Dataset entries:
▼
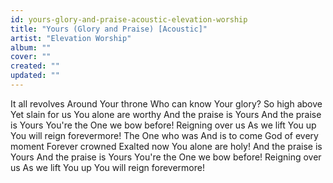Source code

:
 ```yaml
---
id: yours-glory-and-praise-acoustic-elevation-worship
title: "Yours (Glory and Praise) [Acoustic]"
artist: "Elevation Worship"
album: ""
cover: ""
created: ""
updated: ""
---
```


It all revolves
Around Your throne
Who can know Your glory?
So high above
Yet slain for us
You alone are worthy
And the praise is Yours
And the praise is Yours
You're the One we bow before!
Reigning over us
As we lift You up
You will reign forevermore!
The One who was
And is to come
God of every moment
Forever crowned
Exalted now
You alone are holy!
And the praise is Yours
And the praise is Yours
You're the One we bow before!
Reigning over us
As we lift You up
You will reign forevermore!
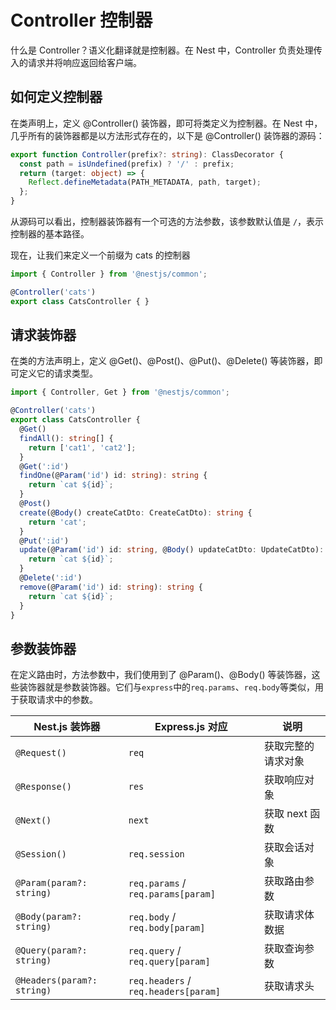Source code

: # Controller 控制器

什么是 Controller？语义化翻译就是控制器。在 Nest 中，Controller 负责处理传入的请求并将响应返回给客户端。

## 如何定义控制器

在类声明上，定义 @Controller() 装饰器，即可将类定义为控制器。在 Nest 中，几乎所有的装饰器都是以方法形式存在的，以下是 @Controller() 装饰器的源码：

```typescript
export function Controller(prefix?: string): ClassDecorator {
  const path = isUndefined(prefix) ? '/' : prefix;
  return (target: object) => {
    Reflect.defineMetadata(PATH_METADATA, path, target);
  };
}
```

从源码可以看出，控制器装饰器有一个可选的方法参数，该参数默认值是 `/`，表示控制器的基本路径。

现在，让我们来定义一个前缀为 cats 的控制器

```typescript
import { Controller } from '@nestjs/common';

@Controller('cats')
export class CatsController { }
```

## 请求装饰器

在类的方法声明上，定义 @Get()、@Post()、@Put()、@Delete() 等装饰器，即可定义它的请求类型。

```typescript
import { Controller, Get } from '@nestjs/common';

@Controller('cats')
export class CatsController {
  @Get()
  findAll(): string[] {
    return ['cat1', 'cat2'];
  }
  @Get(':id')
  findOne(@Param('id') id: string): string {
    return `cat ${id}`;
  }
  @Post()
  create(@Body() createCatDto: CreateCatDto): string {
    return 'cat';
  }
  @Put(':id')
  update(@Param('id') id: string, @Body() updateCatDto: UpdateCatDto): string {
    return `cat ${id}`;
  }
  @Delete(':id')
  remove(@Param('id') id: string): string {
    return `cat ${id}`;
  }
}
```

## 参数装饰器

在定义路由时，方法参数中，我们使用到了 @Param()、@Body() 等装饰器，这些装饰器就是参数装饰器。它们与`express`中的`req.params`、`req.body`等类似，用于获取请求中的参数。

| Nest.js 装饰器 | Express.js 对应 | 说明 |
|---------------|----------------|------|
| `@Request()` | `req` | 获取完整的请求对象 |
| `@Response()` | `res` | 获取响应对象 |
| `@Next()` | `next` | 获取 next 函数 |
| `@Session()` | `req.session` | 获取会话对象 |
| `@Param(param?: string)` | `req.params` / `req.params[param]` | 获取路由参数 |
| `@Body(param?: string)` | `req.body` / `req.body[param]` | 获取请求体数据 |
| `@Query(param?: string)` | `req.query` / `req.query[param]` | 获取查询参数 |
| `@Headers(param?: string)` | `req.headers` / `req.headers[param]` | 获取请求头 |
▲
Every line in the data above that includes the word "prefix" should be copied.

Written answer:
export function Controller(prefix?: string): ClassDecorator {
  const path = isUndefined(prefix) ? '/' : prefix;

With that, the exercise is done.